Competition among capitalists is touted as the freedom, and not just freedom but the only thing that makes society function. The arguments are ones we already know. Only when people are directly competing to destroy each other can anything in society function in a productive way and supply that same society with the commodities it requires.
However on Capital Hill, two of the largest telecommunication providers in the United States sat before a Senate hearing with hands raised swearing that they were not in competition with each other. For nearly a year the executives of AT&T and T-Mobile have been arguing in support of their request to be allowed to merge into one company.
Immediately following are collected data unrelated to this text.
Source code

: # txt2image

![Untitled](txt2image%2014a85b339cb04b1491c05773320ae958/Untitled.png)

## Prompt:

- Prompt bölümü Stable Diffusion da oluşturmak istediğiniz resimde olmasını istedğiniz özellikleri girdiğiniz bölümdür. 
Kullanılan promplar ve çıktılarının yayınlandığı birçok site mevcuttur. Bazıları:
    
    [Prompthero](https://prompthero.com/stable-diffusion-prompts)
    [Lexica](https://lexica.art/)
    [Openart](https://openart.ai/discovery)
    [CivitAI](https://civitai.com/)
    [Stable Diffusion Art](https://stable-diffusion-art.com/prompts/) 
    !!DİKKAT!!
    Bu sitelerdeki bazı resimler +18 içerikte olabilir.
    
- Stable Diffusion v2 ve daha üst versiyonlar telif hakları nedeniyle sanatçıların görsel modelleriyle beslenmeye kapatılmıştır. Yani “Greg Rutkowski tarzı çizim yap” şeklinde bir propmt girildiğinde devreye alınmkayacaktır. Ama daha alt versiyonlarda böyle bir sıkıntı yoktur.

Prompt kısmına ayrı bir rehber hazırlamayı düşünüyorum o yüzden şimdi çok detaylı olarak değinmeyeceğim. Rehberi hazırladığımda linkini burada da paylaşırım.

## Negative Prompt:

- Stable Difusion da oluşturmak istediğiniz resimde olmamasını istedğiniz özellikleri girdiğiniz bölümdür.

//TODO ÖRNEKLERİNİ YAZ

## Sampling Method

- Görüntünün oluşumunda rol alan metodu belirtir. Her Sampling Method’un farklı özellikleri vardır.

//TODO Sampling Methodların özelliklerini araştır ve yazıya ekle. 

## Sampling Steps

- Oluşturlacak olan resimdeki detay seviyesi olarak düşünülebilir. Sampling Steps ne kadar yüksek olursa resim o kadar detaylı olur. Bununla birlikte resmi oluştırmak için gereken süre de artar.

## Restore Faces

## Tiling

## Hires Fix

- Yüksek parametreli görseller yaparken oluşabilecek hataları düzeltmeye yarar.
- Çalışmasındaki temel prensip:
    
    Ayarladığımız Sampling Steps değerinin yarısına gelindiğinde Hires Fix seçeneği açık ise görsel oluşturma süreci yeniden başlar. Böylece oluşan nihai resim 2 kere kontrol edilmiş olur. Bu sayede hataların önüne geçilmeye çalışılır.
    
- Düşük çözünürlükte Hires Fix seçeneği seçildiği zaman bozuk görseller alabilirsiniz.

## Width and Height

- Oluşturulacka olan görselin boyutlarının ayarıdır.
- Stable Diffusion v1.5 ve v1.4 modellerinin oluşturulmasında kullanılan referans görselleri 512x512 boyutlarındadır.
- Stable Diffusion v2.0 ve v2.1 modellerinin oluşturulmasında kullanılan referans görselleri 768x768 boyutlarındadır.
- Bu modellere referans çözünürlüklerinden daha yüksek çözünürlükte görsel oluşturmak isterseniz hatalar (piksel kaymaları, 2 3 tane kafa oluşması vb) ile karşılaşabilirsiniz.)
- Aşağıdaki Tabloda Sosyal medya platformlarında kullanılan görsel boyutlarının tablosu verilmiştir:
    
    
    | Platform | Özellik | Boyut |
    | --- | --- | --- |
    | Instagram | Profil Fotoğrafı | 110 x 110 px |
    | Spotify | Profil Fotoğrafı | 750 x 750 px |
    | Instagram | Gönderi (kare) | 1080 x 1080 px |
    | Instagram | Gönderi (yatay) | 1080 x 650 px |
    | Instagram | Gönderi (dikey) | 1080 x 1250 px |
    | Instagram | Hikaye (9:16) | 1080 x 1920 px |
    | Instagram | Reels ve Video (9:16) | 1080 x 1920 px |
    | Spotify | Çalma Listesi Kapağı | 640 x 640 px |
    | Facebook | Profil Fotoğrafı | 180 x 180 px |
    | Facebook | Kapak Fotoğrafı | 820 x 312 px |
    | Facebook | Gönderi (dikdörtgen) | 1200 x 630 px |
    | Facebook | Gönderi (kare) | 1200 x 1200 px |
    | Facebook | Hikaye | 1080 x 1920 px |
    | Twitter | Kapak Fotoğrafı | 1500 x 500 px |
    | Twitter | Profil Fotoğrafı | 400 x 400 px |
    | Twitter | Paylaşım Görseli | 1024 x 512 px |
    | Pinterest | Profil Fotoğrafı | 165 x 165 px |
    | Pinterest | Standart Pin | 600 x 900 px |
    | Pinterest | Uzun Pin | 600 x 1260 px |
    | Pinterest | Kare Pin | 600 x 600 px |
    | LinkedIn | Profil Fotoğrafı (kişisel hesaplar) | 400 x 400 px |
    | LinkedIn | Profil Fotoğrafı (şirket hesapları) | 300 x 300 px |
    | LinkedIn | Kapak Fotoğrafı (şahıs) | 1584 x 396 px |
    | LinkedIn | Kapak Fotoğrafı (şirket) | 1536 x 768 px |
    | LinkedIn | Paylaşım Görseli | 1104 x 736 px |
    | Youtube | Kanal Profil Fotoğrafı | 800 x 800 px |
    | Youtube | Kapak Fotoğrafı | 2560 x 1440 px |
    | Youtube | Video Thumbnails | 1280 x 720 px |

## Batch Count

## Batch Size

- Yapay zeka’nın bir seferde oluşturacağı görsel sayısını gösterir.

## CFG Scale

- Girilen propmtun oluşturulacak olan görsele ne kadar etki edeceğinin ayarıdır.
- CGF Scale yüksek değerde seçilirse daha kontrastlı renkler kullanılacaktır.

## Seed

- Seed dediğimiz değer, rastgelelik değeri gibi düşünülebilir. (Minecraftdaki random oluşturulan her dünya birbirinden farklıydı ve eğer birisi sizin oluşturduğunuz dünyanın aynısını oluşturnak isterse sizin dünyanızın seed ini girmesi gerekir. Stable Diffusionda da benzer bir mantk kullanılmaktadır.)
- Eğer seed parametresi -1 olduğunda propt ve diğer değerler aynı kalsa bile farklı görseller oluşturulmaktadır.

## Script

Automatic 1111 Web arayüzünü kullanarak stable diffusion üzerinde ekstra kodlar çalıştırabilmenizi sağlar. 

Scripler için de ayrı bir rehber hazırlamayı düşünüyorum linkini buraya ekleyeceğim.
A merging would allow the two companies along with Verizon to control 80 percent of the market. This has caused great concern over a growing monopoly over all telecommunications in the country. Such a monopoly would seriously jeopardize the consumer sovereignty (what there is of it) and choice, a problem faced only by capitalism (socialism has a different solution).
The two companies declared that they were not in competition.
Senator Herb Kohl, a Wisconsin Democrat, didn’t believe the executives a questions their position. “I mean, please… You both sell the same service, cellphone service, on a national basis… Is it really credible to come up here and sit here and tell us that you and T-Mobile are not close competitors?”
Randall L. Stephenson, the chairman and chief executive of AT&T replied: “They’re not our competitive focus. I can tell you that.”
Both AT&T and T-Mobile are swearing that if they do not merge they will not be able to compete. They made arguments and gave demonstrations showing that a refusal to allow them to merge would ruin the growth potential of both companies and limited and their ability to meet customer demand for wireless Internet service.
The contradiciton here is very telling. The existence of competition is hindering competition. Both AT&T and T-Mobile very well know that, and they in fact are telling the truth when they can’t expand. Of course their goal is not to provide the best service, or the greatest amount of choice to the consumer. They’re interested in profits and profits alone.
Both AT&T and T-Mobile cannot expand their businesses because they come up against their competition, both themselves, Nextel and Sprint. Capitalist competition always concentrates capital into as few hands as possible. Each of these four companies has expanded as far as they are going to expand while there is competition. Unless one of them is removed the others will have to stay put. Basically this is a four-way stand off.
The only way to break this standoff is for AT&T and T-Mobile to merge into one larger company taking almost half of the market. With that accomplished, they will have the power to dominate the two remaining companies. AT&T and T-Mobile know this, as well as Nextel and Sprint. Nextel and Sprint are contesting the merger because they are fighting for their lives. They will both be crushed by this merger and the entire market will be dominated by one company.
The usual pro-capitalist defence to this is to declare that Nextel and Sprint should merge to be able to compete with AT&T and T-Mobile. Of course this would only lead to a duopoly with is not much better. This is the true nature of capitalist competition, to destroy competition. The whole concept of competition under capitalism is a complete fraud. How can they say competition is necessary, while they drive to destroy it? This is anther one of those contradictions that makes capitalism a system of contradiction.
By the way, has everyone forgotten how AT&T in collusion with National Security Agency were spying on Americans? In 2008 an AT&T technician Mark Klein exposed Room 641A to the media… Anyone?